Mascott on Customs Laws and Delegation at the Founding

Here's another contribution to the Gundy-generated literature on delegation/nondelegation at the Founding, which we missed as an SSRN paper but is now out as Early Customs Laws and Delegation, George Washington Law Review 87 (2019): 1388-1450, by Jennifer Mascott, Antonin Scalia Law School, George Mason University:
This past Term the Supreme Court reexamined the nondelegation doctrine, with several justices concluding that in the proper case, the Court should consider significantly strengthening the doctrine in its contemporary form. Adherents to the doctrine question whether Congress has developed a practice of improperly delegating to administrative agencies the legislative power that Congress alone must exercise under the Vesting Clause of Article I of the Constitution. Many scholars have debated the extent of the historical or textual basis for the doctrine. Instead, this Article examines interactions between executive and legislative actors during the first congressional debates on the Impost, Tonnage, Registration, and Collection of Duties Acts. In addition to revealing Congress’s central role early on, this story shows the relevance of state and congressional district interests to the legislative agreements concerning customs laws. The rich depth of these varied interests suggests that nondelegation limitations might not be inherent in the Vesting Clause alone, but may be innate to the federal government’s tripartite and federalist structural design itself.

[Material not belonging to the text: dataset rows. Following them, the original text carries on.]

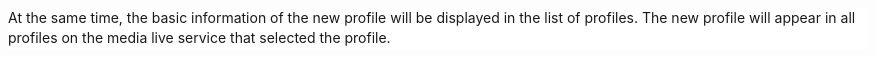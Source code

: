 

At the same time, the basic information of the new profile will be displayed in the list of profiles. The new profile will appear in all profiles on the media live service that selected the profile.
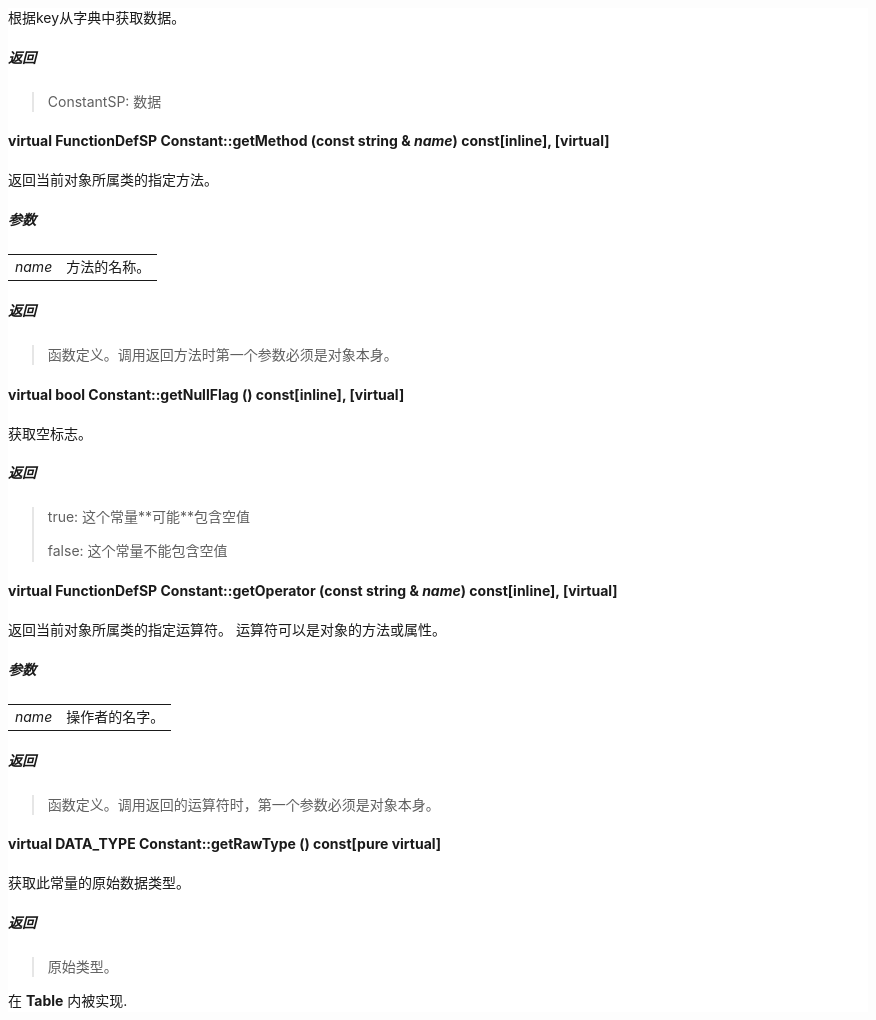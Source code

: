 根据key从字典中获取数据。

##### 返回

> ConstantSP: 数据

#### virtual FunctionDefSP Constant::getMethod (const string & *name*) const\[inline\], \[virtual\]

返回当前对象所属类的指定方法。

##### 参数

|          |              |
| -------- | ------------ |
| *name* | 方法的名称。 |

##### 返回

> 函数定义。调用返回方法时第一个参数必须是对象本身。

#### virtual bool Constant::getNullFlag () const\[inline\], \[virtual\]

获取空标志。

##### 返回

> true: 这个常量\*\*可能\*\*包含空值
>
> false: 这个常量不能包含空值

#### virtual FunctionDefSP Constant::getOperator (const string & *name*) const\[inline\], \[virtual\]

返回当前对象所属类的指定运算符。 运算符可以是对象的方法或属性。

##### 参数

|          |                |
| -------- | -------------- |
| *name* | 操作者的名字。 |

##### 返回

> 函数定义。调用返回的运算符时，第一个参数必须是对象本身。

#### virtual DATA_TYPE Constant::getRawType () const\[pure virtual\]

获取此常量的原始数据类型。

##### 返回

> 原始类型。

在 **Table** 内被实现.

The Constitution carefully provided significant protection for state interests through diverse representation schemes in the House and the Senate. Beyond the textual limitation of exclusive vesting of the legislative power in Congress, separation of powers principles help ensure all people’s interests are represented in a way that would not be possible via a singular, centralized administrative entity. The acts of such administrative entities are accountable, if at all, to just one centralized elected official, not to multiple elected decisionmakers representing states and regional interests. Consequently, enforcement of relatively strict nondelegation principles may be critical to preserving the structural constitutional principle that the federal government must reflect the interests of both individual members of the electorate as well as the states and regional electoral districts.